Bitkiler A vitamini içermez, ancak A vitamini aktivitesine sahip maddeler içerirler. Bunlara karotenoidler - sarı veya kırmızı pigmentler dahildir. Bunlardan en önemlisi, klorofille birlikte her zaman yeşil yapraklarda, birçok çiçek ve meyvede bulunan karotendir. Karotenoidler fotosentez, bitki üreme süreçlerinde ve redoks sistemlerinde büyük önem taşır. İnsan vücudundaki karoten kolayca A vitaminine dönüştürülür.

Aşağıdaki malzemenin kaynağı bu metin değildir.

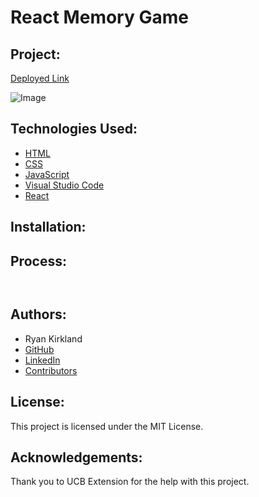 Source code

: # React Memory Game

## Project:


[Deployed Link]()

![Image]()

## Technologies Used:

- [HTML](https://developer.mozilla.org/en-US/docs/Web/HTML)
- [CSS](https://developer.mozilla.org/en-US/docs/Web/CSS)
- [JavaScript](https://www.javascript.com/)
- [Visual Studio Code](https://code.visualstudio.com/)
- [React](https://reactjs.org/)

## Installation:



## Process:



```javascript

```



```javascript

```

## Authors:

- Ryan Kirkland
- [GitHub](https://github.com/RyanKirkland86)
- [LinkedIn](https://www.linkedin.com/in/ryan-kirkland-619942200/)
- [Contributors](https://bootcamp.berkeley.edu/coding/)

## License:

This project is licensed under the MIT License.

## Acknowledgements:

Thank you to UCB Extension for the help with this project. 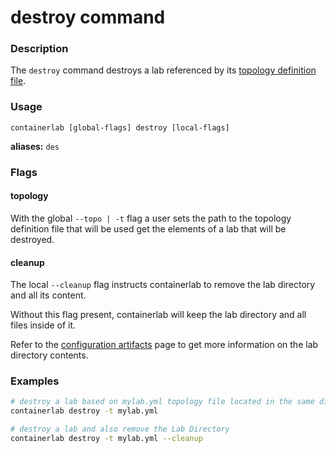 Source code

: # destroy command

### Description

The `destroy` command destroys a lab referenced by its [topology definition file](../manual/topo-def-file.md).

### Usage

`containerlab [global-flags] destroy [local-flags]`

**aliases:** `des`

### Flags

#### topology

With the global `--topo | -t` flag a user sets the path to the topology definition file that will be used get the elements of a lab that will be destroyed.

#### cleanup

The local `--cleanup` flag instructs containerlab to remove the lab directory and all its content.

Without this flag present, containerlab will keep the lab directory and all files inside of it.

Refer to the [configuration artifacts](../manual/conf-artifacts.md) page to get more information on the lab directory contents.

### Examples

```bash
# destroy a lab based on mylab.yml topology file located in the same dir
containerlab destroy -t mylab.yml

# destroy a lab and also remove the Lab Directory
containerlab destroy -t mylab.yml --cleanup
```
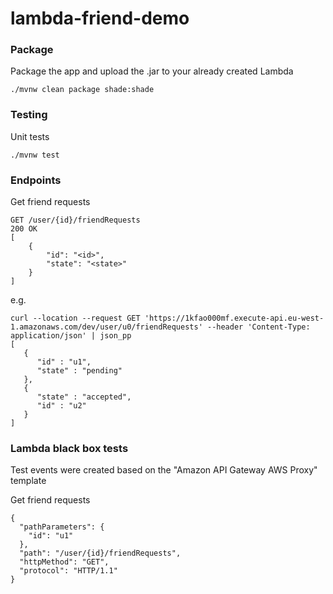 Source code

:# lambda-friend-demo

### Package

Package the app and upload the .jar to your already created Lambda
```
./mvnw clean package shade:shade
```

### Testing

Unit tests
```
./mvnw test
```

### Endpoints

Get friend requests
```
GET /user/{id}/friendRequests 
200 OK
[
    {
        "id": "<id>",
        "state": "<state>"
    }
]
```

e.g.
```
curl --location --request GET 'https://1kfao000mf.execute-api.eu-west-1.amazonaws.com/dev/user/u0/friendRequests' --header 'Content-Type: application/json' | json_pp
[
   {
      "id" : "u1",
      "state" : "pending"
   },
   {
      "state" : "accepted",
      "id" : "u2"
   }
]

```

### Lambda black box tests

Test events were created based on the "Amazon API Gateway AWS Proxy" template

Get friend requests
```
{
  "pathParameters": {
    "id": "u1"
  },
  "path": "/user/{id}/friendRequests",
  "httpMethod": "GET",
  "protocol": "HTTP/1.1"
}

``` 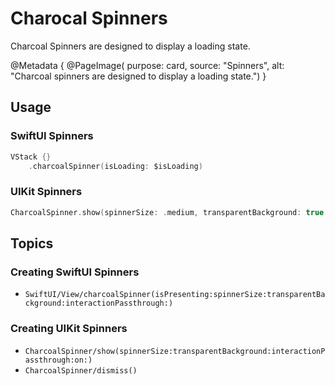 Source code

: # Charocal Spinners

Charcoal Spinners are designed to display a loading state.

@Metadata {
    @PageImage(
        purpose: card, 
        source: "Spinners", 
        alt: "Charcoal spinners are designed to display a loading state.")
}

## Usage

### SwiftUI Spinners

```swift
VStack {}
    .charcoalSpinner(isLoading: $isLoading)
```

### UIKit Spinners

```swift
CharcoalSpinner.show(spinnerSize: .medium, transparentBackground: true, interactionPassthrough: true, on: view)
```

## Topics

### Creating SwiftUI Spinners

- ``SwiftUI/View/charcoalSpinner(isPresenting:spinnerSize:transparentBackground:interactionPassthrough:)``

### Creating UIKit Spinners

- ``CharcoalSpinner/show(spinnerSize:transparentBackground:interactionPassthrough:on:)``
- ``CharcoalSpinner/dismiss()``
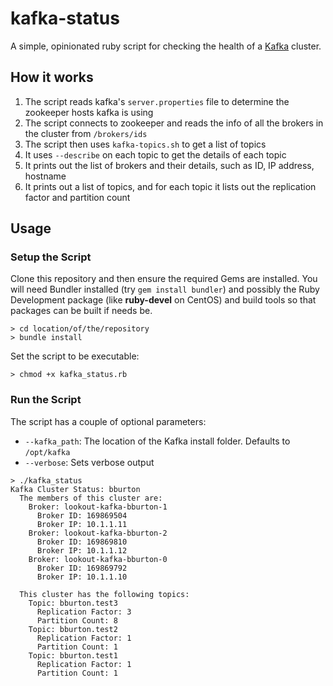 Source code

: # kafka-status

A simple, opinionated ruby script for checking the health of a [Kafka](https://kafka.apache.org/) cluster.

## How it works

1. The script reads kafka's `server.properties` file to determine the zookeeper hosts kafka is using
2. The script connects to zookeeper and reads the info of all the brokers in the cluster from `/brokers/ids`
3. The script then uses `kafka-topics.sh` to get a list of topics
4. It uses `--describe` on each topic to get the details of each topic
5. It prints out the list of brokers and their details, such as ID, IP address, hostname
6. It prints out a list of topics, and for each topic it lists out the replication factor and partition count

## Usage

### Setup the Script

Clone this repository and then ensure the required Gems are installed. You will need Bundler installed (try ``gem install bundler``) and possibly the Ruby Development package (like **ruby-devel** on CentOS) and build tools so that packages can be built if needs be.

```
> cd location/of/the/repository
> bundle install
```

Set the script to be executable:

```
> chmod +x kafka_status.rb
```

### Run the Script

The script has a couple of optional parameters:

- ```--kafka_path```: The location of the Kafka install folder. Defaults to ```/opt/kafka```
- ```--verbose```: Sets verbose output

```
> ./kafka_status
Kafka Cluster Status: bburton
  The members of this cluster are:
    Broker: lookout-kafka-bburton-1
      Broker ID: 169869504
      Broker IP: 10.1.1.11
    Broker: lookout-kafka-bburton-2
      Broker ID: 169869810
      Broker IP: 10.1.1.12
    Broker: lookout-kafka-bburton-0
      Broker ID: 169869792
      Broker IP: 10.1.1.10

  This cluster has the following topics:
    Topic: bburton.test3
      Replication Factor: 3
      Partition Count: 8
    Topic: bburton.test2
      Replication Factor: 1
      Partition Count: 1
    Topic: bburton.test1
      Replication Factor: 1
      Partition Count: 1
```
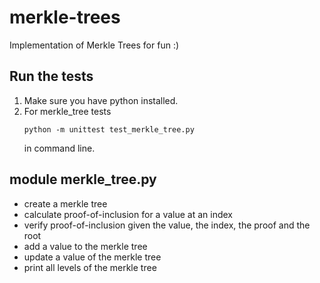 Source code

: # merkle-trees
Implementation of Merkle Trees for fun :)

## Run the tests
1. Make sure you have python installed.
2. For merkle_tree tests
    ```
    python -m unittest test_merkle_tree.py
    ```
    in command line.

## module merkle_tree.py
- create a merkle tree
- calculate proof-of-inclusion for a value at an index
- verify proof-of-inclusion given the value, the index, the proof and the root
- add a value to the merkle tree
- update a value of the merkle tree
- print all levels of the merkle tree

K vitamini aktivitesine sahip birkaç bileşik bilinmektedir, bunlar normal kan pıhtılaşması için gereklidirler, eksiklikleriyle kan pıhtılaşma hızı keskin bir şekilde azalır ve bazen iç kanamalardan ölüm gözlenir. Bitkilerde, K grubu vitaminleri redoks işlemlerinde ve özellikle fotosentez sürecinde yer alır.

K vitamini, tohumlara göre bu vitamin bakımından daha zengin olan bitkilerin yeşil kısımlarında sentezlenir. Gübreleme yoluyla iyi bitki beslenmesi, mahsulün vitamin içeriğini önemli ölçüde artırır.